Submitted by Smack-works t3_ybbpa1 in singularity
In this post I want to say that there exists an interesting way to approach AI Alignment. Beware, my argument is a little bit abstract.
If you want to describe human values, you can use three fundamental types of statements (and mixes between the types). Maybe there's more types, but I know only those three:
- Statements about specific states of the world, specific actions. (Atomic statements)
- Statements about values. (Value statements)
- Statements about general properties of systems and tasks. (X statements) Because you can describe values of humanity as a system and "helping humans" as a task.
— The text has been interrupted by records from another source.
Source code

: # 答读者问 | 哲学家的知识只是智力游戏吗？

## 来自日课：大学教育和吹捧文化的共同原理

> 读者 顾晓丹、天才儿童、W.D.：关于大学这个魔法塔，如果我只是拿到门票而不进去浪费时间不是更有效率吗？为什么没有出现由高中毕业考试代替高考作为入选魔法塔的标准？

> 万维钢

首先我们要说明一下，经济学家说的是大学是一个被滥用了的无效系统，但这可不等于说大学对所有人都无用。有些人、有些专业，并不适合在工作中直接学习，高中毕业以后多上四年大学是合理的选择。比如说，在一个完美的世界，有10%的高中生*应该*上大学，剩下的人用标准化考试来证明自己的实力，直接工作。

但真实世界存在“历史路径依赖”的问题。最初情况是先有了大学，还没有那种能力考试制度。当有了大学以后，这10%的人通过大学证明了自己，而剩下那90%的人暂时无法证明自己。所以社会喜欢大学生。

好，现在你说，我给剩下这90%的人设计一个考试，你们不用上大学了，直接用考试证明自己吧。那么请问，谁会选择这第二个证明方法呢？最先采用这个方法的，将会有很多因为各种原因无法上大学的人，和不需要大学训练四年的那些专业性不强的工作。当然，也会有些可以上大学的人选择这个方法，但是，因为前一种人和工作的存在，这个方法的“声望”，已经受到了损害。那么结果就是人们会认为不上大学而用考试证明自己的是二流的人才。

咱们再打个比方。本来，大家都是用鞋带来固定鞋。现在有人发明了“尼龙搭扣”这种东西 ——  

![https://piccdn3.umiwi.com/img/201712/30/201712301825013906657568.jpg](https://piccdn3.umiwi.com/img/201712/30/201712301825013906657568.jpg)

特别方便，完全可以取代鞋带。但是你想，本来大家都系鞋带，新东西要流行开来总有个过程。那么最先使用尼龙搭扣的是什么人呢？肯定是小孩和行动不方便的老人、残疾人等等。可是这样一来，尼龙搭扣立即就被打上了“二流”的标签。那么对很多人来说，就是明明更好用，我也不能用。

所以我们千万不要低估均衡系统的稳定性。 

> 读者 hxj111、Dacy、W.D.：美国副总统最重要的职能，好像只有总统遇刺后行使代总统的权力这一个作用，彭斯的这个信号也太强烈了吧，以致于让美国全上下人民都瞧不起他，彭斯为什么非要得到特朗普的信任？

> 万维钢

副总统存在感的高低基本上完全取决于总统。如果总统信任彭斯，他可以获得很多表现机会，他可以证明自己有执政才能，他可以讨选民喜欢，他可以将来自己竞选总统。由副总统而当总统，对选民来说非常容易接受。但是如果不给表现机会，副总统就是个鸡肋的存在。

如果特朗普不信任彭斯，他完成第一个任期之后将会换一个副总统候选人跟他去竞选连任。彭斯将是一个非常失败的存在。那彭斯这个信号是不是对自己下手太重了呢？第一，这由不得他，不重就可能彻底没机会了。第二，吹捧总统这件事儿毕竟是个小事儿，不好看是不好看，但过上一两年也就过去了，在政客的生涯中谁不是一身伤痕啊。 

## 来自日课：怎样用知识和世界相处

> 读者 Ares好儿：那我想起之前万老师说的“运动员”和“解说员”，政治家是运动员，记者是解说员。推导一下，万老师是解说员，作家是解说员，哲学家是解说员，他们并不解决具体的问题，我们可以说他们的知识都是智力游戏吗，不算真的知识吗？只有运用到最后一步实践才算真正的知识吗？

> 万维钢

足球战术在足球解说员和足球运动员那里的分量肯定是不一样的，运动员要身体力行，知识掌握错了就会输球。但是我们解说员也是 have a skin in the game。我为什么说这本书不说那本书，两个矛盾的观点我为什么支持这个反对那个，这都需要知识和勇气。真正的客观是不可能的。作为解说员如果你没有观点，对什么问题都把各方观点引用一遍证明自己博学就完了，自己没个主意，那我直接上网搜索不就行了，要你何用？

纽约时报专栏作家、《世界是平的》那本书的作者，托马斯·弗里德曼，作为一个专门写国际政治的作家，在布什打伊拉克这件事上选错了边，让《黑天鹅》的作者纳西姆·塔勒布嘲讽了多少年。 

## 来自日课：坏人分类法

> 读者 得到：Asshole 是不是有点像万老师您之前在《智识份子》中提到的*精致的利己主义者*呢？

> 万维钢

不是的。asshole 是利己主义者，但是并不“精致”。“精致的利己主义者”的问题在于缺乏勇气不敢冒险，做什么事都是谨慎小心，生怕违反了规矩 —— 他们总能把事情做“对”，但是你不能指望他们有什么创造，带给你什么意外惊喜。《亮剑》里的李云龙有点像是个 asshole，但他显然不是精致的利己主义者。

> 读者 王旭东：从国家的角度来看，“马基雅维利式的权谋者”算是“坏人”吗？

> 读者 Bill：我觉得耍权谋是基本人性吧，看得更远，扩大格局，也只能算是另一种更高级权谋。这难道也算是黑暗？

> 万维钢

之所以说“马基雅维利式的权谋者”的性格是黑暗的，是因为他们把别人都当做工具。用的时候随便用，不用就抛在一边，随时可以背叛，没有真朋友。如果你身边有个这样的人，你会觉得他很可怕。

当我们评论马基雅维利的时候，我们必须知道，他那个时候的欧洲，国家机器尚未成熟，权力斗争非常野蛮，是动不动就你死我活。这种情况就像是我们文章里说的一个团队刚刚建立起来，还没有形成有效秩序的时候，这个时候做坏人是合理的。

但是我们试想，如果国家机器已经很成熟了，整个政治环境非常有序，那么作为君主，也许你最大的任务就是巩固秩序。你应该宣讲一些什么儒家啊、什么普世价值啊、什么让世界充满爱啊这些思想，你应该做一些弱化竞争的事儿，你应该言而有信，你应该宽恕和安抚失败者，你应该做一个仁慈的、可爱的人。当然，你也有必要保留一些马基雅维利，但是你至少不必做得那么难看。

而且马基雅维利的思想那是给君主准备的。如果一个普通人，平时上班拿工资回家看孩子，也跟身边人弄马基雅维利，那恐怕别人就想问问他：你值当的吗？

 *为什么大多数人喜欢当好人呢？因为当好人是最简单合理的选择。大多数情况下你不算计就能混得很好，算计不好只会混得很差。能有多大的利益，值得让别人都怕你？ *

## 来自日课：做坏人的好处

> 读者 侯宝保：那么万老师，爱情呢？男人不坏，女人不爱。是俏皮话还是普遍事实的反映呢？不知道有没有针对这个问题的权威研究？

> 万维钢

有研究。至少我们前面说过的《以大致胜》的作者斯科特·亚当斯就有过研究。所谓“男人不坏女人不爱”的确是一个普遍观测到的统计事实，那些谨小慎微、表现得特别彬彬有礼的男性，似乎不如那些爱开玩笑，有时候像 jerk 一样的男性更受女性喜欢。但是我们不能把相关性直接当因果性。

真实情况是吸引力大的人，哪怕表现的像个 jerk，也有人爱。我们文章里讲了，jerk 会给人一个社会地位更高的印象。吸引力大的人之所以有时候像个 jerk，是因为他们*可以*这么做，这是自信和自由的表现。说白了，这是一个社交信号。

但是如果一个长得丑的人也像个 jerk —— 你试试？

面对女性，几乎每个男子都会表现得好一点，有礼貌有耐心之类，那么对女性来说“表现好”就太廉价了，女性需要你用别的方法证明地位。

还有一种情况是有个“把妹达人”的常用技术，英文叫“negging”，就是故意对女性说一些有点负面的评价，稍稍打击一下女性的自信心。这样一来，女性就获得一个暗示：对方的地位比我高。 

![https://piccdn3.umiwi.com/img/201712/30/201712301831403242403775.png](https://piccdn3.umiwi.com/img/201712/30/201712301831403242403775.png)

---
Any of those types can describe unaligned values. So, any type of those statements still needs to be "charged" with values of humanity. I call a statement "true" if it's true for humans.
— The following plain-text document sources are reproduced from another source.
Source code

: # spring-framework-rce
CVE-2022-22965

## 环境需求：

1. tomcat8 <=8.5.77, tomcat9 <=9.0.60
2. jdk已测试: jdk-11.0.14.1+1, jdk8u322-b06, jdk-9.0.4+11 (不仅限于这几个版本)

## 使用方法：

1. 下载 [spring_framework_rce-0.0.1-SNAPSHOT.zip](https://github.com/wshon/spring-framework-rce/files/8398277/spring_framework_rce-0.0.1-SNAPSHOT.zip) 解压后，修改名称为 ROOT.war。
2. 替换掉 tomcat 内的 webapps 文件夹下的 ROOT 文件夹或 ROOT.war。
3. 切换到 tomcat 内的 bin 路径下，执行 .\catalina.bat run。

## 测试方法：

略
We need to find the statement type with the best properties. Then we need to (1) find a "language" for this type of statements (2) encode some true statements and/or describe a method of finding true statements. If we succeed, we solve the Alignment problem.
I believe X statements have the best properties, but their existence is almost entirely ignored in Alignment field.
I want to show the difference between the statement types. Imagine we ask an Aligned AI: "if human asked you to make paperclips, would you kill the human? Why not?" Possible answers with different statement types:
- Atomic statements: "it's not the state of the world I want to reach", "it's not the action I want to do".
- Value statements: "because life, personality, autonomy and consent is valuable".
- X statements: "if you kill, you give the human less than human asked, less than nothing: it doesn't make sense for any task", "destroying the causal reason of your task (human) is often meaningless", "inanimate objects can't be worth more than lives in many trade systems", "it's not the type of task where killing would be an option", "killing humans makes paperclips useless since humans use them: making useless stuff is unlikely to be the task", "reaching states of no return should be avoided in many tasks" (see Impact Measures).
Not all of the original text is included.